Guests on Earth
Barbara Bamberger Scott
Mental hospital where Zelda Fitzgerald spent her last days provides real-life backdrop to tale of lust among the lost … and shock therapy.
Highland, “a famous, progressive hospital” in Asheville, North Carolina, the setting for Southern writer Lee Smith’s new novel, was known for its emphasis on diet and exercise to treat mental illness—and for its use of Metrazol convulsion treatment, also known as shock therapy.
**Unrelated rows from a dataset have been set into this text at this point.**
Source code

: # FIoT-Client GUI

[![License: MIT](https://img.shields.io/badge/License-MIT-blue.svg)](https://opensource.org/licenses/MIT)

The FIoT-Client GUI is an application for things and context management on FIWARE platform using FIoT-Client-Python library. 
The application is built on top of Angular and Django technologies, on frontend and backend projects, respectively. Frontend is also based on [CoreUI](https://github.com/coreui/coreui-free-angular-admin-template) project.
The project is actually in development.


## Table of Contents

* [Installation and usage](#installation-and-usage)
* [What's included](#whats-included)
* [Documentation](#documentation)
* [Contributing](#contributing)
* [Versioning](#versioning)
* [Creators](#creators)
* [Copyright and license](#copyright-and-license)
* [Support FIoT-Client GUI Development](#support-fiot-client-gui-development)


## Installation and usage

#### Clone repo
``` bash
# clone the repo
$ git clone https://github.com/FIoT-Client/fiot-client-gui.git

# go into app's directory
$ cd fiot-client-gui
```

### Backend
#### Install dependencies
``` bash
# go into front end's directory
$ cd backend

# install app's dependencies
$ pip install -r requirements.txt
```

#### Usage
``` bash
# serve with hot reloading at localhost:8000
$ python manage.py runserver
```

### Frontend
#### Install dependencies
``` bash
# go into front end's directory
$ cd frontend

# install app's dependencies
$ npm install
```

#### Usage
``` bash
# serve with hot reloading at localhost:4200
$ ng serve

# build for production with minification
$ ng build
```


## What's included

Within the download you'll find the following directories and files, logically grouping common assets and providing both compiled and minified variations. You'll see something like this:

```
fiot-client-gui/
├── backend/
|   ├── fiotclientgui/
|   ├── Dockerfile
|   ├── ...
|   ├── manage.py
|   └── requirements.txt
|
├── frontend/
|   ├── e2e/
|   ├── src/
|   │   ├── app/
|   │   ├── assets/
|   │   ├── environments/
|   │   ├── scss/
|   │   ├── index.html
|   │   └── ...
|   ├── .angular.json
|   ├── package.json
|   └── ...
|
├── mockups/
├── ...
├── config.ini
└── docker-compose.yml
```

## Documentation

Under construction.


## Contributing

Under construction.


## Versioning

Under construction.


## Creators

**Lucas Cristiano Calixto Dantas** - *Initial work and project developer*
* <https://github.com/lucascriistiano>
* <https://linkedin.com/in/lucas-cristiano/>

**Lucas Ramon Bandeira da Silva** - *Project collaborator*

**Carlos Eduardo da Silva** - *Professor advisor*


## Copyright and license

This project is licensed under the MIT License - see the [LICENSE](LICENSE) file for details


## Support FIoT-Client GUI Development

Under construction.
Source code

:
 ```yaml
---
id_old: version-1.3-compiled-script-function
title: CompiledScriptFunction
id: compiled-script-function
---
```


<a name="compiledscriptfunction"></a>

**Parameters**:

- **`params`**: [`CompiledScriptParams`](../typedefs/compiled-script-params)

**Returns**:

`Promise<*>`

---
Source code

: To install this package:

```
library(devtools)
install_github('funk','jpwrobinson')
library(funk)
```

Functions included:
Lee Smith has crafted an evocative tale that runs parallel to real life. Fictional heroine Evalina Toussaint is a piano prodigy who falls into depression after her dissolute mother dies from the ravages of opium. Evalina ends up in Highland, and her talent puts her in the clinic’s music ensemble, near to the beautiful but fragile Zelda Fitzgerald, legendary casualty of the Roaring Twenties. Evalina’s occasional sightings of Zelda form the backbone of the book, though Evalina’s own story is dramatic enough: she flees Highland when she fears she will be given shock therapy. Abandoned and pregnant, she receives the therapy and gradually finds her way back to reality and into the arms of a woolly lad known, not inappropriately, as Pan. The story ends with the famous fire that killed Zelda and seven other inmates, symbolically locked in a tower of the architecturally remarkable hospital.
Smith is careful to keep her regional readers happy, with such folkish motifs as Evalina singing “Pretty Polly” while Pan plunks a guitar, just before they make love on a straw pallet. These rustic touches are balanced with glimpses of Zelda and Scott scampering off to the opulent Grove Park Inn for holiday celebrations, and the constant reminders of the luxury of Highland itself.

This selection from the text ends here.